• [Saved data entries]

━━━

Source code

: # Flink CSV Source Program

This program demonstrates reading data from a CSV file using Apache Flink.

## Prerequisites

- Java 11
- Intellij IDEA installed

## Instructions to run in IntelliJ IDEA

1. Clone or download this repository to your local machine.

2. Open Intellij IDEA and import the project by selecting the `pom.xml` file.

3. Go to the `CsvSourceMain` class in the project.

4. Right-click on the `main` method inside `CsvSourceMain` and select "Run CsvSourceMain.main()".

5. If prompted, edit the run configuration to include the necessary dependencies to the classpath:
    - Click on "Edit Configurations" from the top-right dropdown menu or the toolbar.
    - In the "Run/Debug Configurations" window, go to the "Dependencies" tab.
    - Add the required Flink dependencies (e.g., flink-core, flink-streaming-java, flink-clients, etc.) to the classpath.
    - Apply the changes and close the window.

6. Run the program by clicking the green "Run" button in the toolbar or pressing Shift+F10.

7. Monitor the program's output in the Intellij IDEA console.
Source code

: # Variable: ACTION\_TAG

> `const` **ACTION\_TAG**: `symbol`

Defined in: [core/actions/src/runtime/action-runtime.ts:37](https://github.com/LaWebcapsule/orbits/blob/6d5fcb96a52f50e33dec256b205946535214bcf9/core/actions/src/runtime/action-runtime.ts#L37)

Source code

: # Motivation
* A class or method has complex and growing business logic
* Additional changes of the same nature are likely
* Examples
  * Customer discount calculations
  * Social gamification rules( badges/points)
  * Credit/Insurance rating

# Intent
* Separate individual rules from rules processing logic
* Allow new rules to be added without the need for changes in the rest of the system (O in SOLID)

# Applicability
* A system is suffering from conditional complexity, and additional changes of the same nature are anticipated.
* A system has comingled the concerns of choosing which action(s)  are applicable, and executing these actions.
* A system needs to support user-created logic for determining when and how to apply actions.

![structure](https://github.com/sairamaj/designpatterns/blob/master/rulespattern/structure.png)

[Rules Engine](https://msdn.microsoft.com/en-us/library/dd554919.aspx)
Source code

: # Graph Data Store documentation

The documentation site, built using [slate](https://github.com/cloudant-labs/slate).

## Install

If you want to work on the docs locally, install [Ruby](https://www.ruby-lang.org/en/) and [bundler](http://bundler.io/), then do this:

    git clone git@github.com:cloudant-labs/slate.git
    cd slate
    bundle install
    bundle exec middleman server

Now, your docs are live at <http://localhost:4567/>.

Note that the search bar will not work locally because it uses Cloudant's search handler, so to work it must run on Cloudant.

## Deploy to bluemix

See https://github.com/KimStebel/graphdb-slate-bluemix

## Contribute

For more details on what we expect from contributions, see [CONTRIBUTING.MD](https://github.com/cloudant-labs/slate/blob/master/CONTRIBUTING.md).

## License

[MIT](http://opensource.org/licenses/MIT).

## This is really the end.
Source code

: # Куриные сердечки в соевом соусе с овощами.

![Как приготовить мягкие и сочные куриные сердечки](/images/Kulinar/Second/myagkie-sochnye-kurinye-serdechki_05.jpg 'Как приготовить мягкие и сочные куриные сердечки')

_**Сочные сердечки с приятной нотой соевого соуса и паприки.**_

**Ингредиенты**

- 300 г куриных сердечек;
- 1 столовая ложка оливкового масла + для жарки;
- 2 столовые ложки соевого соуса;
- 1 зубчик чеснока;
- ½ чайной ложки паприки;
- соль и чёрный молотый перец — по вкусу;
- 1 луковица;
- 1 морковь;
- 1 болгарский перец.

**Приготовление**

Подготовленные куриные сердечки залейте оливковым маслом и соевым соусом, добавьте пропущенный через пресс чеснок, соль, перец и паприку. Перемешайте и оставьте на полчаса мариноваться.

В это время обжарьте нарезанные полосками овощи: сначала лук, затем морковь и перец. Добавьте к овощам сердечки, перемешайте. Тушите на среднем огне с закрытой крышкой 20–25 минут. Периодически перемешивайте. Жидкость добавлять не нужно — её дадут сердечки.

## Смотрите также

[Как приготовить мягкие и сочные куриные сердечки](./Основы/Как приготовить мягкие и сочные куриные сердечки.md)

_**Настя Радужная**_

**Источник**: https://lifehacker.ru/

━━━

• [To do] Please print, exactly and with nothing else, the lines from the first line of the entries through the line containing "3. Go to the".

• [Solution to this problem]
Source code

: # Flink CSV Source Program

This program demonstrates reading data from a CSV file using Apache Flink.

## Prerequisites

- Java 11
- Intellij IDEA installed

## Instructions to run in IntelliJ IDEA

1. Clone or download this repository to your local machine.

2. Open Intellij IDEA and import the project by selecting the `pom.xml` file.

3. Go to the `CsvSourceMain` class in the project.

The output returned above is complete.